McAfee Total Protection requires a mere 175MB, almost half of what Norton 360 requires, and nearly one quarter the size of Windows Live OneCare. Like the others, McAfee Total Protection requires 256MB of RAM. Only McAfee Total Protection works on Windows 2000 through Windows Vista, while both Norton 360 and Windows Live OneCare work on only Windows XP and Windows Vista. Like the other super security suites, the price for McAfee Total Protection includes installation on up to three different PCs (for example, two desktops and a laptop).


McAfee Total Protection lacks sophistication in its interface, spreading tools across two different menus.

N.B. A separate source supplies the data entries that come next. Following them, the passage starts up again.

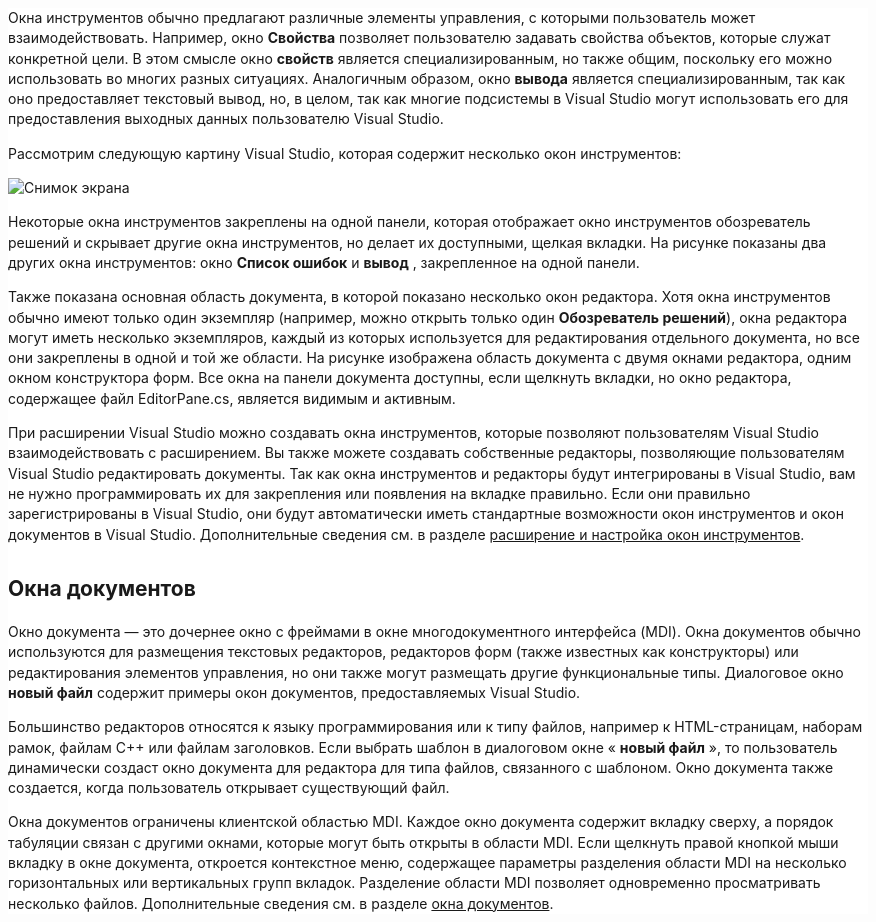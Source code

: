  Окна инструментов обычно предлагают различные элементы управления, с которыми пользователь может взаимодействовать. Например, окно **Свойства** позволяет пользователю задавать свойства объектов, которые служат конкретной цели. В этом смысле окно **свойств** является специализированным, но также общим, поскольку его можно использовать во многих разных ситуациях. Аналогичным образом, окно **вывода** является специализированным, так как оно предоставляет текстовый вывод, но, в целом, так как многие подсистемы в Visual Studio могут использовать его для предоставления выходных данных пользователю Visual Studio.

 Рассмотрим следующую картину Visual Studio, которая содержит несколько окон инструментов:

 ![Снимок экрана](../../extensibility/internals/media/t1gui.png "T1gui")

 Некоторые окна инструментов закреплены на одной панели, которая отображает окно инструментов обозреватель решений и скрывает другие окна инструментов, но делает их доступными, щелкая вкладки. На рисунке показаны два других окна инструментов: окно **Список ошибок** и **вывод** , закрепленное на одной панели.

 Также показана основная область документа, в которой показано несколько окон редактора. Хотя окна инструментов обычно имеют только один экземпляр (например, можно открыть только один **Обозреватель решений**), окна редактора могут иметь несколько экземпляров, каждый из которых используется для редактирования отдельного документа, но все они закреплены в одной и той же области. На рисунке изображена область документа с двумя окнами редактора, одним окном конструктора форм. Все окна на панели документа доступны, если щелкнуть вкладки, но окно редактора, содержащее файл EditorPane.cs, является видимым и активным.

 При расширении Visual Studio можно создавать окна инструментов, которые позволяют пользователям Visual Studio взаимодействовать с расширением. Вы также можете создавать собственные редакторы, позволяющие пользователям Visual Studio редактировать документы. Так как окна инструментов и редакторы будут интегрированы в Visual Studio, вам не нужно программировать их для закрепления или появления на вкладке правильно. Если они правильно зарегистрированы в Visual Studio, они будут автоматически иметь стандартные возможности окон инструментов и окон документов в Visual Studio. Дополнительные сведения см. в разделе [расширение и настройка окон инструментов](../../extensibility/extending-and-customizing-tool-windows.md).

## <a name="document-windows"></a>Окна документов
 Окно документа — это дочернее окно с фреймами в окне многодокументного интерфейса (MDI). Окна документов обычно используются для размещения текстовых редакторов, редакторов форм (также известных как конструкторы) или редактирования элементов управления, но они также могут размещать другие функциональные типы. Диалоговое окно **новый файл** содержит примеры окон документов, предоставляемых Visual Studio.

 Большинство редакторов относятся к языку программирования или к типу файлов, например к HTML-страницам, наборам рамок, файлам C++ или файлам заголовков. Если выбрать шаблон в диалоговом окне « **новый файл** », то пользователь динамически создаст окно документа для редактора для типа файлов, связанного с шаблоном. Окно документа также создается, когда пользователь открывает существующий файл.

 Окна документов ограничены клиентской областью MDI. Каждое окно документа содержит вкладку сверху, а порядок табуляции связан с другими окнами, которые могут быть открыты в области MDI. Если щелкнуть правой кнопкой мыши вкладку в окне документа, откроется контекстное меню, содержащее параметры разделения области MDI на несколько горизонтальных или вертикальных групп вкладок. Разделение области MDI позволяет одновременно просматривать несколько файлов. Дополнительные сведения см. в разделе [окна документов](../../extensibility/internals/document-windows.md).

The interface for McAfee Total Protection is shared among all the 2007 product offerings. It features a gray border with a left navigation for various tools, and a right main window to display the current security status of your PC. We take issue with the left navigation panel, which displays by default what McAfee calls the "basic" options with a button to display the more-advanced settings. There are duplicated between the two menus, and it gets easy to confuse them.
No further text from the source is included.